[Study material]:
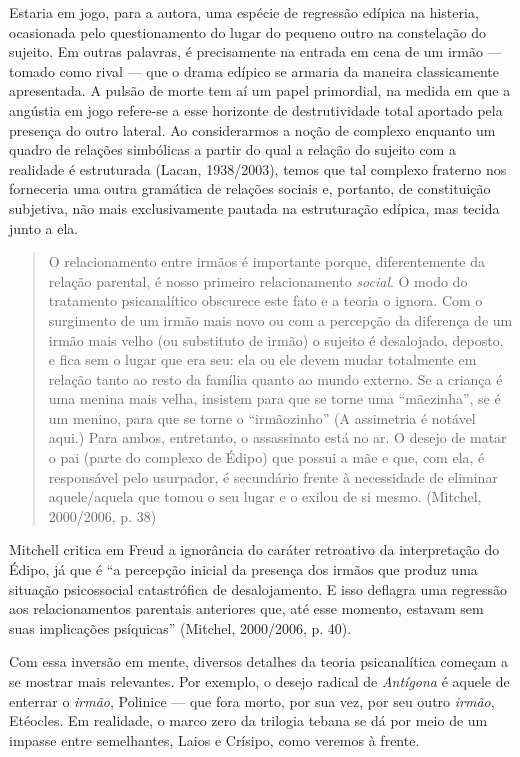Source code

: Estaria em jogo, para a autora, uma espécie de regressão edípica na
histeria, ocasionada pelo questionamento do lugar do pequeno outro na
constelação do sujeito. Em outras palavras, é precisamente na entrada em
cena de um irmão --- tomado como rival --- que o drama edípico se
armaria da maneira classicamente apresentada. A pulsão de morte tem aí
um papel primordial, na medida em que a angústia em jogo refere-se a
esse horizonte de destrutividade total aportado pela presença do outro
lateral. Ao considerarmos a noção de complexo enquanto um quadro de
relações simbólicas a partir do qual a relação do sujeito com a
realidade é estruturada (Lacan, 1938/2003), temos que tal complexo
fraterno nos forneceria uma outra gramática de relações sociais e,
portanto, de constituição subjetiva, não mais exclusivamente pautada na
estruturação edípica, mas tecida junto a ela.

\begin{quote}
O relacionamento entre irmãos é importante porque, diferentemente da
relação parental, é nosso primeiro relacionamento \emph{social}. O modo
do tratamento psicanalítico obscurece este fato e a teoria o ignora. Com
o surgimento de um irmão mais novo ou com a percepção da diferença de um
irmão mais velho (ou substituto de irmão) o sujeito é desalojado,
deposto, e fica sem o lugar que era seu: ela ou ele devem mudar
totalmente em relação tanto ao resto da família quanto ao mundo externo.
Se a criança é uma menina mais velha, insistem para que se torne uma
``mãezinha'', se é um menino, para que se torne o ``irmãozinho'' (A
assimetria é notável aqui.) Para ambos, entretanto, o assassinato está
no ar. O desejo de matar o pai (parte do complexo de Édipo) que possui a
mãe e que, com ela, é responsável pelo usurpador, é secundário frente à
necessidade de eliminar aquele/aquela que tomou o seu lugar e o exilou
de si mesmo. (Mitchel, 2000/2006, p. 38)
\end{quote}

Mitchell critica em Freud a ignorância do caráter retroativo da
interpretação do Édipo, já que é ``a percepção inicial da presença dos
irmãos que produz uma situação psicossocial catastrófica de
desalojamento. E isso deflagra uma regressão aos relacionamentos
parentais anteriores que, até esse momento, estavam sem suas implicações
psíquicas'' (Mitchel, 2000/2006, p. 40).

Com essa inversão em mente, diversos detalhes da teoria psicanalítica
começam a se mostrar mais relevantes. Por exemplo, o desejo radical de
\emph{Antígona} é aquele de enterrar o \emph{irmão}, Polinice --- que
fora morto, por sua vez, por seu outro \emph{irmão}, Etéocles. Em
realidade, o marco zero da trilogia tebana se dá por meio de um impasse
entre semelhantes, Laios e Crísipo, como veremos à frente.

[Instructions to follow]: Word for word, restate the lines running from the one containing "começam a se" through the final line of the records above, and nothing besides.

[Solution to the exercise]:
começam a se mostrar mais relevantes. Por exemplo, o desejo radical de
\emph{Antígona} é aquele de enterrar o \emph{irmão}, Polinice --- que
fora morto, por sua vez, por seu outro \emph{irmão}, Etéocles. Em
realidade, o marco zero da trilogia tebana se dá por meio de um impasse
entre semelhantes, Laios e Crísipo, como veremos à frente.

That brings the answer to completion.